Do not go gentle into ‘The Dying Light’….

Until I sat on it yesterday, I had not been on my race bike since the last stage of ‘Ras na mBan’. And, other than the Westport to Achill spin with Burren CC, I haven’t been out on the ol’ Winter bike either. So it was with rubbery legs and a head full of “life” that I rose before dawn, ate my porridge, spent a good 2o minutes layering up, and pushed my good bike out the front door into darkness, and trepidation, at 7:15 yesterday morning. I switched on my lights (never had lights before, thanks Jim!), pulled on my warmest gloves, clipped in, and pushed off.

Bliss. Cold bliss, fecking freezing in fact, but bliss nonetheless……

There is nothing like that feeling of sitting on a bike that feels like it’s always been a part of you. Within moments I’ve forgotten how to walk. The bars are an extension of my arms, the pedals have grown from my feet. My legs only move like this. I slide into that perfect place on my saddle, rest my hands on the hoods, the wheels roll willingly, it’s like embracing a loved one. Despite the onGodly hour, and the week behind me, I am smiling away to myself as I spin along beside a glassy-coated Grand Canal, and towards a whole new cycling experience…..
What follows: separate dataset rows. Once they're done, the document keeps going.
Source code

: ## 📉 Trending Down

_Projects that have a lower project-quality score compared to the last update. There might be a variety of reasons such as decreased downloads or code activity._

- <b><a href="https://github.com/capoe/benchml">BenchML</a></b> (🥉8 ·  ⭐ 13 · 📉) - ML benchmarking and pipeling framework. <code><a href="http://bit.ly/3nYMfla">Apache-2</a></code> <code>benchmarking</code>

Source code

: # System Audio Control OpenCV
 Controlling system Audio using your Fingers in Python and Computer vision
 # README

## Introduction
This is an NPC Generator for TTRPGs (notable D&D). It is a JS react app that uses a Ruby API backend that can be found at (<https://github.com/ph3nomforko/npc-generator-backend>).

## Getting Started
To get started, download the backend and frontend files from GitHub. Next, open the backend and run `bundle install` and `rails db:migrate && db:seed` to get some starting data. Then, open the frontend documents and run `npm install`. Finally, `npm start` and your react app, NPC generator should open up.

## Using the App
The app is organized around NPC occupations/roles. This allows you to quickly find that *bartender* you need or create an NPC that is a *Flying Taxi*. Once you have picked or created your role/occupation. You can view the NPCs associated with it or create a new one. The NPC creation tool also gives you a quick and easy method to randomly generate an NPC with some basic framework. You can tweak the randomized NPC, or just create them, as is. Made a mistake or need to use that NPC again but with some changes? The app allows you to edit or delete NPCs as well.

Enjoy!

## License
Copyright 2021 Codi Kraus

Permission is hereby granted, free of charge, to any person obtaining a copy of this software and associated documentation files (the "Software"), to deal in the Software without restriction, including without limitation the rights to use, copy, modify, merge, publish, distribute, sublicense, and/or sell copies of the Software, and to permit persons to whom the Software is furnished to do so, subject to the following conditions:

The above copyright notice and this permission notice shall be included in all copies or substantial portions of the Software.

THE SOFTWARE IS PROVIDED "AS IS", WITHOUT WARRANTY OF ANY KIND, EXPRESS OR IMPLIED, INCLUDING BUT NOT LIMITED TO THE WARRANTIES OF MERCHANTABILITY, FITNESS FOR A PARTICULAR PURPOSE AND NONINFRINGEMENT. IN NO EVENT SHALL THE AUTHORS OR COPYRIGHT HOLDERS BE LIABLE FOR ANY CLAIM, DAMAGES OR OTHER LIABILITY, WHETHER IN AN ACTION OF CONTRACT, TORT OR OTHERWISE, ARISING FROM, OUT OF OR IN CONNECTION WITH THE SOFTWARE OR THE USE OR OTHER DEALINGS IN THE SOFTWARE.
There are many types of cyclists. A Venn diagram of all categories would display plenty of overlap, the sportive cyclist is sometimes a racing cyclists, the racing cyclist is also a commuting cyclist, the commuting cyclist mountain bikes at the weekend. And then there are those who enjoy an Audax. They are on our Venn diagram too, and they intersect with all the other groups, but dare I say their circle is a little oblong? Extending, as it does, over the edge of the page, and into territory that other cyclists remain a little wary of….. 600km, 1,200km, London to Edinburgh…. and back, around Ireland, across America. It has been said that sportives are for those who like to pretend they’re racing, and Audax are for those who like to pretend they’re not. But there is a lot more to Audax than finishing inside the time limit, and yesterday I decided to investigate further.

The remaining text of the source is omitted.